> Directions for this task: Each entry here is to be restated word for word.

Source data:

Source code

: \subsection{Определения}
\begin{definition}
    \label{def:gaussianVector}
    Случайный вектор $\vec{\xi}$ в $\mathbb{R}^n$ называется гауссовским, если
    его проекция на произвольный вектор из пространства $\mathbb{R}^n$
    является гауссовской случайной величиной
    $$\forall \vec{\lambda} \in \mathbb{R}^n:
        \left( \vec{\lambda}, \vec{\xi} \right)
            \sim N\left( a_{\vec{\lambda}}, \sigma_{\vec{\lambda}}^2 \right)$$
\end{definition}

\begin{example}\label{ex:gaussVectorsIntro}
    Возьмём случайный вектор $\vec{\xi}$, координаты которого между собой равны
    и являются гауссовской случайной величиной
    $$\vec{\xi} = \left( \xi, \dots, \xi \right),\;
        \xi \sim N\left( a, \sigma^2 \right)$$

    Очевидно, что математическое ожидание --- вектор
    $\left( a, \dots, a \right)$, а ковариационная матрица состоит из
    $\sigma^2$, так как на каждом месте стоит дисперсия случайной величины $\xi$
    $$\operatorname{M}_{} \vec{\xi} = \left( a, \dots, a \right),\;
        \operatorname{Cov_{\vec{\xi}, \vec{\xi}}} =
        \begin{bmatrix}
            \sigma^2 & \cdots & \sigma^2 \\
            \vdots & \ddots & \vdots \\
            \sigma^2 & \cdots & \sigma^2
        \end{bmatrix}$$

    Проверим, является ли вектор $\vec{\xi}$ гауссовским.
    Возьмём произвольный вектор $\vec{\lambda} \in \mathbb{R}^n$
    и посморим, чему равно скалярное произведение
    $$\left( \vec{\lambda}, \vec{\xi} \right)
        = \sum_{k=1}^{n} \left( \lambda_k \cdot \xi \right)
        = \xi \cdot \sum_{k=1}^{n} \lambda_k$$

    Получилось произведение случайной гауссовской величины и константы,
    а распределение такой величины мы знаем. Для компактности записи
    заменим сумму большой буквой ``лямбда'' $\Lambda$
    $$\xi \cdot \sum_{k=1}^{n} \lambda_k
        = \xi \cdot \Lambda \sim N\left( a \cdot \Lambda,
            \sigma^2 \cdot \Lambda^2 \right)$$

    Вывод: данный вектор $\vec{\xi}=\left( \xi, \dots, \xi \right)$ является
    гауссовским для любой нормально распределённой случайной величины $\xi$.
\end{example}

> Final answer:
Source code

: \subsection{Определения}
\begin{definition}
    \label{def:gaussianVector}
    Случайный вектор $\vec{\xi}$ в $\mathbb{R}^n$ называется гауссовским, если
    его проекция на произвольный вектор из пространства $\mathbb{R}^n$
    является гауссовской случайной величиной
    $$\forall \vec{\lambda} \in \mathbb{R}^n:
        \left( \vec{\lambda}, \vec{\xi} \right)
            \sim N\left( a_{\vec{\lambda}}, \sigma_{\vec{\lambda}}^2 \right)$$
\end{definition}

\begin{example}\label{ex:gaussVectorsIntro}
    Возьмём случайный вектор $\vec{\xi}$, координаты которого между собой равны
    и являются гауссовской случайной величиной
    $$\vec{\xi} = \left( \xi, \dots, \xi \right),\;
        \xi \sim N\left( a, \sigma^2 \right)$$

    Очевидно, что математическое ожидание --- вектор
    $\left( a, \dots, a \right)$, а ковариационная матрица состоит из
    $\sigma^2$, так как на каждом месте стоит дисперсия случайной величины $\xi$
    $$\operatorname{M}_{} \vec{\xi} = \left( a, \dots, a \right),\;
        \operatorname{Cov_{\vec{\xi}, \vec{\xi}}} =
        \begin{bmatrix}
            \sigma^2 & \cdots & \sigma^2 \\
            \vdots & \ddots & \vdots \\
            \sigma^2 & \cdots & \sigma^2
        \end{bmatrix}$$

    Проверим, является ли вектор $\vec{\xi}$ гауссовским.
    Возьмём произвольный вектор $\vec{\lambda} \in \mathbb{R}^n$
    и посморим, чему равно скалярное произведение
    $$\left( \vec{\lambda}, \vec{\xi} \right)
        = \sum_{k=1}^{n} \left( \lambda_k \cdot \xi \right)
        = \xi \cdot \sum_{k=1}^{n} \lambda_k$$

    Получилось произведение случайной гауссовской величины и константы,
    а распределение такой величины мы знаем. Для компактности записи
    заменим сумму большой буквой ``лямбда'' $\Lambda$
    $$\xi \cdot \sum_{k=1}^{n} \lambda_k
        = \xi \cdot \Lambda \sim N\left( a \cdot \Lambda,
            \sigma^2 \cdot \Lambda^2 \right)$$

    Вывод: данный вектор $\vec{\xi}=\left( \xi, \dots, \xi \right)$ является
    гауссовским для любой нормально распределённой случайной величины $\xi$.
\end{example}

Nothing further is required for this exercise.